After that it was all go, go, go and don’t give a damn. The jumper was coming off and the skirt and the briefs, and she was squirming around in the hay like a playful kitten; scratching and biting and giving little squeaks and gurgles of delight.
‘Oh, Tom! Oh, Tom! Oh, Tom! Oh, boy!’
Everything might have been fine if she had not been so noisy in her love-making; if she had been rather more discreet about it. But discretion was no big thing where Molly Secker was concerned; when she was enjoying herself she liked to tell the world. Tom Benton realised this afterwards, but by then the damage had been done.
It was the vision of his brother Arthur’s face appearing above the level of the hayloft floor that told him the activity in that part of the barn had not gone undetected. Arthur must have come into the building and heard the racket Molly was making. And then he had climbed the ladder and observed what was going on.
Tom saw the expression on his brother’s face, and one thing was certain; it did not register any kind of shock. It was curious really; it seemed to give the impression of gloating satisfaction, as if the scene revealed to him as his eyes rose above the boards had been just what he would most have wished to see.
He said nothing; he just looked at the two lying in the hay and they looked back at him, motionless now and saying nothing either. The locking of eyes lasted for perhaps a quarter of a minute, and then Arthur Benton gave a lop-sided grin and vanished from sight. They could hear his boots on the rungs of the ladder as he went down, and then the sound of him walking out of the barn, and then silence.
‘That’s torn it,’ Tom said.
Molly giggled. ‘What’s it matter?
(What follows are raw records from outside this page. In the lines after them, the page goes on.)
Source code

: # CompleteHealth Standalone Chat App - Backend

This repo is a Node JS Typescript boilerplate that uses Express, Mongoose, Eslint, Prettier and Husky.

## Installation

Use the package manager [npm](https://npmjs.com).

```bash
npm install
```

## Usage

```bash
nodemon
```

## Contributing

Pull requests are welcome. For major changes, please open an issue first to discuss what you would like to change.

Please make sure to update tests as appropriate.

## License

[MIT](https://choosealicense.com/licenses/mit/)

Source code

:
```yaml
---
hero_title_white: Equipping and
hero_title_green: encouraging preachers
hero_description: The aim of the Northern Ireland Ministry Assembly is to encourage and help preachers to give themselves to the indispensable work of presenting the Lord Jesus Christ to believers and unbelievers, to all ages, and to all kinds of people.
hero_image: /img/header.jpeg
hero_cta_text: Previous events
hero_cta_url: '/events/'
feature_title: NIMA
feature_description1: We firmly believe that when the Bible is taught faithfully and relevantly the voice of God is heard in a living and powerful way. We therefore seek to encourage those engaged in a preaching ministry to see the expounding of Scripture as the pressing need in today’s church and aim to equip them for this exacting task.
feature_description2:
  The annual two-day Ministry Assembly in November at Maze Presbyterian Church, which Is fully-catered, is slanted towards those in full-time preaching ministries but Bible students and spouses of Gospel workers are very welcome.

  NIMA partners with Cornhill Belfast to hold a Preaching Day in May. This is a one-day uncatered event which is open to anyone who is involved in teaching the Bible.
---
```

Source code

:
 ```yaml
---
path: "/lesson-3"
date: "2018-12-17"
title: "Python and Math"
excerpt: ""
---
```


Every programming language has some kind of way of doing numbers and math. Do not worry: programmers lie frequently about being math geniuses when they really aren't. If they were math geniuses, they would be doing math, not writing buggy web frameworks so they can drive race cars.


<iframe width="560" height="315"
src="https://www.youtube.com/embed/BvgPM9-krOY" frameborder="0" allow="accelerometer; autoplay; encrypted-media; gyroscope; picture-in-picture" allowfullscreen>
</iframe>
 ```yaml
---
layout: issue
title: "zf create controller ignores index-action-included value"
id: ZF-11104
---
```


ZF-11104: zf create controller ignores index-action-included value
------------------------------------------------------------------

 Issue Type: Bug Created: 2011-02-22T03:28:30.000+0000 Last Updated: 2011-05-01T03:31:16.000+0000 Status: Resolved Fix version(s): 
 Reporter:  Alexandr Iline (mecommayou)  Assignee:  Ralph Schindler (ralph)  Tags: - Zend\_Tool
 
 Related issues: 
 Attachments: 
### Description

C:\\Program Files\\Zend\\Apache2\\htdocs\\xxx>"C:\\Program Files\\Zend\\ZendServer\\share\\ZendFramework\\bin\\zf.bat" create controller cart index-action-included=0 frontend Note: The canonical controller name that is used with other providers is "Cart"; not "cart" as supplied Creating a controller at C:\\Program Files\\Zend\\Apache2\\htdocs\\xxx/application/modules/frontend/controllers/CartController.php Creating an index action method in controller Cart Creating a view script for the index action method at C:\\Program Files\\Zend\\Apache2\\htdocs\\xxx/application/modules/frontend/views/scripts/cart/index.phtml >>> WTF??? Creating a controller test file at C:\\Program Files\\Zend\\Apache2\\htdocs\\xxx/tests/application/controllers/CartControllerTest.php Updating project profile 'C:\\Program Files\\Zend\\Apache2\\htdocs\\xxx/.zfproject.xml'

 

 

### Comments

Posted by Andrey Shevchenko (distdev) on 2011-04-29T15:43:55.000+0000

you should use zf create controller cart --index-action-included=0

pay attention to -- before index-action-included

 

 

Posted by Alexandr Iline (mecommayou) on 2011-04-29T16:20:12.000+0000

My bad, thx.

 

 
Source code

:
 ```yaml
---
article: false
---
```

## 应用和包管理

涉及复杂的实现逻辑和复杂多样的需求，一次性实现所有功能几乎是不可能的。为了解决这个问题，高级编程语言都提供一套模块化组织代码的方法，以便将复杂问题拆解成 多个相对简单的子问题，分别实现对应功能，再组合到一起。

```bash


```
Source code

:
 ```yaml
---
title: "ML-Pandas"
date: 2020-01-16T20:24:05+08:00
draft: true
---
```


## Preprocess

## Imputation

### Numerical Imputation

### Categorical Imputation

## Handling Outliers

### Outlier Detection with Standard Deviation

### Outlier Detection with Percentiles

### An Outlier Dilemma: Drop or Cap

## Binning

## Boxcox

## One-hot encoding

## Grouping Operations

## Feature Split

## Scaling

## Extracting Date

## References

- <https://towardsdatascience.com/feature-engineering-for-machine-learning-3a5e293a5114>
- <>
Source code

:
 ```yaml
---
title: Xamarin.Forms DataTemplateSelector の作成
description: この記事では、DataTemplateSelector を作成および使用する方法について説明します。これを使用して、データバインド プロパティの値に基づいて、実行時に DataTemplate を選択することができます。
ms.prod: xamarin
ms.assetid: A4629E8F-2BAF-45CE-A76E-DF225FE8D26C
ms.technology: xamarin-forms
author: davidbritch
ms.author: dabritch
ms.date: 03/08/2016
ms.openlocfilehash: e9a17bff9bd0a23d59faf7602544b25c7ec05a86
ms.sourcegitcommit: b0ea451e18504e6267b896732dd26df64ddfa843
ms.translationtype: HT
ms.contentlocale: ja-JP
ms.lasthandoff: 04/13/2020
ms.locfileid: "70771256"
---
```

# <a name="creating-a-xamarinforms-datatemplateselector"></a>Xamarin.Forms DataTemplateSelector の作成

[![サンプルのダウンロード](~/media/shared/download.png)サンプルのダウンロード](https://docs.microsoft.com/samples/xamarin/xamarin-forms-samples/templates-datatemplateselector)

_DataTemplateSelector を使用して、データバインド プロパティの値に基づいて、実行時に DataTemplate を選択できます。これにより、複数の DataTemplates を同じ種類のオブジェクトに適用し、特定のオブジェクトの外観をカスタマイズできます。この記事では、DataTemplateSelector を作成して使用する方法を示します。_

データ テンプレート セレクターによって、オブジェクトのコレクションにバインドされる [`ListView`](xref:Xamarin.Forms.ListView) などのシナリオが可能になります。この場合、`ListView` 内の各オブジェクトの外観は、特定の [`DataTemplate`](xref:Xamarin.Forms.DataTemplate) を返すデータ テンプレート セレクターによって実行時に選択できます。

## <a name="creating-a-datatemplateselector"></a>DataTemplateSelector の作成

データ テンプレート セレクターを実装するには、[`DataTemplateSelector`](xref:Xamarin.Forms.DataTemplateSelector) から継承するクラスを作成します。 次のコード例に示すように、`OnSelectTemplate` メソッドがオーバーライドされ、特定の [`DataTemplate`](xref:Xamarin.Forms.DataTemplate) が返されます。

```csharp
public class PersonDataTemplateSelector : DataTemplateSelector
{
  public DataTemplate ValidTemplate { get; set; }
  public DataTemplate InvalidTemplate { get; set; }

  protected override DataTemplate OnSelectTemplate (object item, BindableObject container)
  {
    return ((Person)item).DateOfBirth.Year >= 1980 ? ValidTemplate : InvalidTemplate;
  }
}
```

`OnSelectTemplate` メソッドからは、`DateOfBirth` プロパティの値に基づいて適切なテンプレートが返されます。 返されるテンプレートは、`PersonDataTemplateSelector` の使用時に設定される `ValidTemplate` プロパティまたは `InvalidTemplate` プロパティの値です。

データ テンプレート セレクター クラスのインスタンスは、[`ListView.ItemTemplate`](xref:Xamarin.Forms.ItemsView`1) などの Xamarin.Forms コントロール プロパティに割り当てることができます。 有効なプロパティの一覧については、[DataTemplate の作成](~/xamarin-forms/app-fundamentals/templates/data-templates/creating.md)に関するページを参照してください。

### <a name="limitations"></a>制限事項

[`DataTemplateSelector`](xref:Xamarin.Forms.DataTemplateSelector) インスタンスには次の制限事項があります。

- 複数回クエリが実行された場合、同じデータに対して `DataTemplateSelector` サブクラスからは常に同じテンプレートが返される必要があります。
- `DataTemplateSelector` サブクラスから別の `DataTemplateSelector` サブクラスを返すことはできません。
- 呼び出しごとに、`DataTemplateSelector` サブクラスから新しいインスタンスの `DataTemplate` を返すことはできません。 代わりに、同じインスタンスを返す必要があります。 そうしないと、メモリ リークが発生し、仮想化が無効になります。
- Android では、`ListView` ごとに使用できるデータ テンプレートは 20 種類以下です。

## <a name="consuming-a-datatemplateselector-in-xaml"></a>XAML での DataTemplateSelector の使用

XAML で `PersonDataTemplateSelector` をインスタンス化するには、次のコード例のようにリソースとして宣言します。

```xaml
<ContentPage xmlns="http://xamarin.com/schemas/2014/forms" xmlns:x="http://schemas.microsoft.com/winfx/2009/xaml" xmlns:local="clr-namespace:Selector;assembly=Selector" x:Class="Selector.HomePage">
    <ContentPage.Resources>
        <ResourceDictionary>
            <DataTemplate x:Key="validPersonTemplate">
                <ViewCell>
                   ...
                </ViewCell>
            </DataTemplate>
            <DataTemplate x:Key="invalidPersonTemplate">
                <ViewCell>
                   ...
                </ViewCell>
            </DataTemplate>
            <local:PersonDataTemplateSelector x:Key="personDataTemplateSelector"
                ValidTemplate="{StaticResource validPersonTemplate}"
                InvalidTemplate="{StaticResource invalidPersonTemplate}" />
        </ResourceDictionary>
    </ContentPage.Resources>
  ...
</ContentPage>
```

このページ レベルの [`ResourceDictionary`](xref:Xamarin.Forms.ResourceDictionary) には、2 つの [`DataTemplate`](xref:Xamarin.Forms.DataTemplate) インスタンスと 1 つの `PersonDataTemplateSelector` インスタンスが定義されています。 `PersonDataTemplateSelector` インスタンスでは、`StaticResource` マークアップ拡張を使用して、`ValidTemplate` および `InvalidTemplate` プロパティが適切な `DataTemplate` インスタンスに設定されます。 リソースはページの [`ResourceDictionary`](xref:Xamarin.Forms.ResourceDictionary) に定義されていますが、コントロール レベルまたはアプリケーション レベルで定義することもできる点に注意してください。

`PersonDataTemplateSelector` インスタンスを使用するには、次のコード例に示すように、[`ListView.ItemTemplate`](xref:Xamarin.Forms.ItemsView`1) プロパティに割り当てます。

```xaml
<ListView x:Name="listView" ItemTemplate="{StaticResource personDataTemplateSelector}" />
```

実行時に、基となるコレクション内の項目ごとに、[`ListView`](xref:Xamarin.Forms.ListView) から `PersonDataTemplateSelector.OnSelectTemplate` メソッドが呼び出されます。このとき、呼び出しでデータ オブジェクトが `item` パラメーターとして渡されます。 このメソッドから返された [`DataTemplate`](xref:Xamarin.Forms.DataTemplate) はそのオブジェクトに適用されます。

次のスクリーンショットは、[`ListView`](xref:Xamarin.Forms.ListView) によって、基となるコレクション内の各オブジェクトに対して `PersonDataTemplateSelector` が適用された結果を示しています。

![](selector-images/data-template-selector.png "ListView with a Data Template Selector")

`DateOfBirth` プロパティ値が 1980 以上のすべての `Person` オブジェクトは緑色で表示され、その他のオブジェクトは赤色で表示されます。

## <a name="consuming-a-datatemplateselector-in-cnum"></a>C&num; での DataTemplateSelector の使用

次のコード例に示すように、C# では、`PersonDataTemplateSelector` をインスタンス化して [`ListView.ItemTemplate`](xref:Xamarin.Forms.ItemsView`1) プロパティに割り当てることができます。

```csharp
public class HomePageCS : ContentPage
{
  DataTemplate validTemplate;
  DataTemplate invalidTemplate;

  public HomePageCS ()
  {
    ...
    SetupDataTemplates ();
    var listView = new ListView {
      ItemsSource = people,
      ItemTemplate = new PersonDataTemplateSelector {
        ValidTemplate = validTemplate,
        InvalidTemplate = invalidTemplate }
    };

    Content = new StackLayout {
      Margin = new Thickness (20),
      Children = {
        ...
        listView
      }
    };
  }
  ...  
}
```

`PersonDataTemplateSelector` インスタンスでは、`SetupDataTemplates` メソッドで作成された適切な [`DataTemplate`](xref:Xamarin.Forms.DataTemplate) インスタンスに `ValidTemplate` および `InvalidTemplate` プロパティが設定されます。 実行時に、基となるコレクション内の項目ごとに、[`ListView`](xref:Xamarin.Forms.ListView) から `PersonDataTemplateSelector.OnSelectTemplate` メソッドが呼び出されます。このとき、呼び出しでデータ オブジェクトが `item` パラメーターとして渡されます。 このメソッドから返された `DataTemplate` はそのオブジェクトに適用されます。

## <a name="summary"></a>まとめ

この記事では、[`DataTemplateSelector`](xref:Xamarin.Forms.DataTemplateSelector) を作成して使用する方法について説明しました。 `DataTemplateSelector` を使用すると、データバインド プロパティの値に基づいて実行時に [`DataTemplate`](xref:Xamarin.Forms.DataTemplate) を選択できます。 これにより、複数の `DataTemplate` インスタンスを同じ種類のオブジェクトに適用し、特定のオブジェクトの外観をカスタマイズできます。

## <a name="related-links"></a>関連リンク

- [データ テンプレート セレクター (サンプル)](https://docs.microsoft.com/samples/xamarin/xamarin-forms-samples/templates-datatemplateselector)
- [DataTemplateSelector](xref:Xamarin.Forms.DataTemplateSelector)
He got an eyeful he wasn’t expecting. Fat lot of good it’ll do him.’
‘It could cause trouble.’
‘Ah,’ she said, ‘don’t worry, Tom love. It don’t bother me, so why should it bother you?’
‘Maybe you’re right,’ he said. ‘Why should it?’
But it did bother him all the same.
3
Glittering Future
In some ways, Benton thought, Jackie Fulton reminded him of Molly Secker. There was not much physical resemblance of course; one was a honey blonde and the other a dark-eyed black-haired charmer; but in their self-centred amorality they were alike. They both took what they could get out of life and gave no thought to the consequences of their actions. Above all they both had plenty of that age-old sexual attraction that went way back to Eve in the Garden of Eden – if you believed in that improbable story.
He wondered what had happened to Molly. Was she married, settled down as the wife of a farm-worker perhaps? Somehow he could not imagine her in the role of a housewife, a mother of children. But people changed as they grew older, and maybe she had changed too.
He finished his tea and went back to the bedroom. Jackie had snuggled down under the duvet again and only her head was visible.
‘Are you going to get up?’ he asked.
‘What’s the hurry?’
‘I thought you might like some breakfast.’
‘I’m not hungry. Are you hungry?’
‘Yes, I’m hungry.’
‘So you have breakfast. You can have my share.’
‘Are you going to lie in bed all day?’
‘Perhaps. What time’s the meeting?’
‘Nine o’clock this evening.’
‘I’ll have to get up for that.’
‘There’s no need. I can collect your slice of the cake.’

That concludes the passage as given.